Exercise details = Every line of the material that follows must be printed again exactly.

Exercise material =
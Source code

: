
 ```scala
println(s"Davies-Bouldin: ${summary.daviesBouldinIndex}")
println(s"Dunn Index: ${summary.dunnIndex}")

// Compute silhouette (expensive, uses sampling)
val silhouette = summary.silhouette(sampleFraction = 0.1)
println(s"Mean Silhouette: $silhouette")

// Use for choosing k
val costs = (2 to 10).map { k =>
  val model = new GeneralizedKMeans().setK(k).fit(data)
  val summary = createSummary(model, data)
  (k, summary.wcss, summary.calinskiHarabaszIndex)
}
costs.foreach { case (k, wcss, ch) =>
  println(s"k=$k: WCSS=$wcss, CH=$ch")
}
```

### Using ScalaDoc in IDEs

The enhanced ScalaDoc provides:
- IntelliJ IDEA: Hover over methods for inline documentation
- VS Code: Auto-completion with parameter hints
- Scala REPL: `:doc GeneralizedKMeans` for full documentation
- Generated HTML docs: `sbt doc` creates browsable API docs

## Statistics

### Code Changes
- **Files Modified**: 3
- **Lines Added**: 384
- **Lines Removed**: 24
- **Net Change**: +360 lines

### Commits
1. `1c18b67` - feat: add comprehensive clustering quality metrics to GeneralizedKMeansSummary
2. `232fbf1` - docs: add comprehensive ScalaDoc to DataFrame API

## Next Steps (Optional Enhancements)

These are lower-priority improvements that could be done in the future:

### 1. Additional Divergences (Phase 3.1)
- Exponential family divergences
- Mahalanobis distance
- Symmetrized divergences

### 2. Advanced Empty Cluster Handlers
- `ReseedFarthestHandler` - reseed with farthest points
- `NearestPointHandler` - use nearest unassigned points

Result for this exercise =
Source code

:
 ```scala
println(s"Davies-Bouldin: ${summary.daviesBouldinIndex}")
println(s"Dunn Index: ${summary.dunnIndex}")

// Compute silhouette (expensive, uses sampling)
val silhouette = summary.silhouette(sampleFraction = 0.1)
println(s"Mean Silhouette: $silhouette")

// Use for choosing k
val costs = (2 to 10).map { k =>
  val model = new GeneralizedKMeans().setK(k).fit(data)
  val summary = createSummary(model, data)
  (k, summary.wcss, summary.calinskiHarabaszIndex)
}
costs.foreach { case (k, wcss, ch) =>
  println(s"k=$k: WCSS=$wcss, CH=$ch")
}
```

### Using ScalaDoc in IDEs

The enhanced ScalaDoc provides:
- IntelliJ IDEA: Hover over methods for inline documentation
- VS Code: Auto-completion with parameter hints
- Scala REPL: `:doc GeneralizedKMeans` for full documentation
- Generated HTML docs: `sbt doc` creates browsable API docs

## Statistics

### Code Changes
- **Files Modified**: 3
- **Lines Added**: 384
- **Lines Removed**: 24
- **Net Change**: +360 lines

### Commits
1. `1c18b67` - feat: add comprehensive clustering quality metrics to GeneralizedKMeansSummary
2. `232fbf1` - docs: add comprehensive ScalaDoc to DataFrame API

## Next Steps (Optional Enhancements)

These are lower-priority improvements that could be done in the future:

### 1. Additional Divergences (Phase 3.1)
- Exponential family divergences
- Mahalanobis distance
- Symmetrized divergences

### 2. Advanced Empty Cluster Handlers
- `ReseedFarthestHandler` - reseed with farthest points
- `NearestPointHandler` - use nearest unassigned points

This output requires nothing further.